This is not the typical story we hear about women in Pakistan. This account comes from David Burton, International Communications Officer for FH, during a visit following the country’s worst floods in its history (floods began July 2010).
On the first day of a field visit, we approach our first destination – a compound which has seen thousands of people come to receive emergency supplies since September. Expecting to see a hygiene and sanitation training session, we are astonished to experience a standing ovation from a crowd of two to three hundred men, some holding placards with messages of thanks.
We’re embarrassed, but as we awkwardly wave people to sit down there’s a second explosion of high-pitched cheering from a class of children in a building to the side of the compound. We’re ushered to seats at the front of the crowd.
Though we appreciate the expression of thanks, it is not us who merit this welcome, but the development workers who have come with us to conduct the training. They have been working 12 or 14 hour days for months, traveling in cars and on motorbikes to very remote communities.
The most remarkable among them are the women – there are not many women on staff with our local partner, but a handful of female staff have been hired, mainly to serve as hygiene promoters to the women beneficiaries of the project.
The culture of Pakistan, particularly within the communities that we are serving in southern Punjab Province, is very traditional in many ways. The expectation for most women is that they will marry early, raise children and rarely leave the home. The idea of women speaking for themselves, and operating independently, is an extraordinary one.

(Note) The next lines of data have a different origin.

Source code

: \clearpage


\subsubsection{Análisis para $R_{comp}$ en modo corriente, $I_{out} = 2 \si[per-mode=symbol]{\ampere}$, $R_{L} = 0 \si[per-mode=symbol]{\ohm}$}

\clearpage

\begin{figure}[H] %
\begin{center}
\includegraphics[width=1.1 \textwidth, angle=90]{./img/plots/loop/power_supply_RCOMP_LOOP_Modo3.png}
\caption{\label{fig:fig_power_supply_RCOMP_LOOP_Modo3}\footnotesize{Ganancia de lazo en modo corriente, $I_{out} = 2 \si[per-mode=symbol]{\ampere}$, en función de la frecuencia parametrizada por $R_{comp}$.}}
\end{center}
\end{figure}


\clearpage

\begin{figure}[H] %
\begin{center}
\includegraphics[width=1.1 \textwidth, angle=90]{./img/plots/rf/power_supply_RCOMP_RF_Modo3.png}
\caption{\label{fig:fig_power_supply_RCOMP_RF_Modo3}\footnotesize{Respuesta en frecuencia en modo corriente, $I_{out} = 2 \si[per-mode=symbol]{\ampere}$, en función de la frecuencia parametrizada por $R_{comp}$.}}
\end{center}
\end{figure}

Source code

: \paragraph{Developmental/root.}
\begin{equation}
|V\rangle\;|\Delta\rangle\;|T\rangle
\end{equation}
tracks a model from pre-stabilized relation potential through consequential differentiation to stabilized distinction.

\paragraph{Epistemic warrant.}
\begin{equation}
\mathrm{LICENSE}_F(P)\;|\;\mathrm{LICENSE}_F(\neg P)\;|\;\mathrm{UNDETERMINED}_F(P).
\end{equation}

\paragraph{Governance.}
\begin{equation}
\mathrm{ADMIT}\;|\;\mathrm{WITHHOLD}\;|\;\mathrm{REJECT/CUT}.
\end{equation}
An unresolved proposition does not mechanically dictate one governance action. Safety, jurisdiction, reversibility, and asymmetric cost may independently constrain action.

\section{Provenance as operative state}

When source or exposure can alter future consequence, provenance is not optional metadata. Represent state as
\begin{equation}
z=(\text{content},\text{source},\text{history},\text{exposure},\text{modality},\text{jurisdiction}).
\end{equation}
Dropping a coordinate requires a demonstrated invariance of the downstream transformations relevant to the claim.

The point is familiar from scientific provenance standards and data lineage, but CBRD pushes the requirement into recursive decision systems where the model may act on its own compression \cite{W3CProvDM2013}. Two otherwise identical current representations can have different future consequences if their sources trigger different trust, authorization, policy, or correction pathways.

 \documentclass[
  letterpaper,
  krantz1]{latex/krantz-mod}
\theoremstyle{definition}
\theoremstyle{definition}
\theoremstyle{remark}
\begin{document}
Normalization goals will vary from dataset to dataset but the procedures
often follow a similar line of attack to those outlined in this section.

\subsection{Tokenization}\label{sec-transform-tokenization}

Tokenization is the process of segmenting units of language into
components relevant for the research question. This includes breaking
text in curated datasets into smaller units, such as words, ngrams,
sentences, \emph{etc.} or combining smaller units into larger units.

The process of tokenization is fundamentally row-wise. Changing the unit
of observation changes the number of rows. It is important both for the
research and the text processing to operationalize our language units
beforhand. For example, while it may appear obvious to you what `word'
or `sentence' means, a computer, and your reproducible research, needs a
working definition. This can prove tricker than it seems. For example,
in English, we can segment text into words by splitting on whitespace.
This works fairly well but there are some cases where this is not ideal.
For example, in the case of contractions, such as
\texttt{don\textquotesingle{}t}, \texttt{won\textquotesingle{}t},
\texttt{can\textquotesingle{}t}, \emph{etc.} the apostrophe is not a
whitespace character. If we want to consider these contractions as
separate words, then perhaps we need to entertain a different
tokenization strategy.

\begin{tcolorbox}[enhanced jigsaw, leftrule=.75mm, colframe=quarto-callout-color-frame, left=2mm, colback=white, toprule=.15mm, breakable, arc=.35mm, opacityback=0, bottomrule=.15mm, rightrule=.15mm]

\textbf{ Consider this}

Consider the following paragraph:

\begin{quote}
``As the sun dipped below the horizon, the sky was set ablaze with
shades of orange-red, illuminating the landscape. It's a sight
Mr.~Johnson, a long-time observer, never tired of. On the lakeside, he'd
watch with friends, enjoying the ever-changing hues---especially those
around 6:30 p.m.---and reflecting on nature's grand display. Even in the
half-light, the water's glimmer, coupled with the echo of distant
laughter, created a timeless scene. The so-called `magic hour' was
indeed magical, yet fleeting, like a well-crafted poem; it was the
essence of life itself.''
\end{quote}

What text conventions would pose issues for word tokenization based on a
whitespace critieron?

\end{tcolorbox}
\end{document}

The crowd in the compound, though excited, is not focused. Even as we sit down, some are starting to drift away. So we are astonished to see Saima*, one of the female workers, rise to her feet and address the crowd. Speaking strongly, she makes herself the focus of the crowd.
This is not just audacious, it’s something which many of these men may never have seen before – a woman speaking with compassion, authority and confidence.
The drifters stop and sit back down. The training starts.
Saima would be first to admit that her confidence would not be possible without the strong and supportive men in her life. Growing up in a community in southern Punjab Province where women and girls were not allowed to leave the home or be educated, Saima’s father defied cultural norms and made sure that all five of his daughters received the same privileges as his two sons, including providing them with education. In response to family members and neighbors who challenged the freedom he provided his daughters, Saima recalled her father responding, “These are not my daughters, these are my sons!”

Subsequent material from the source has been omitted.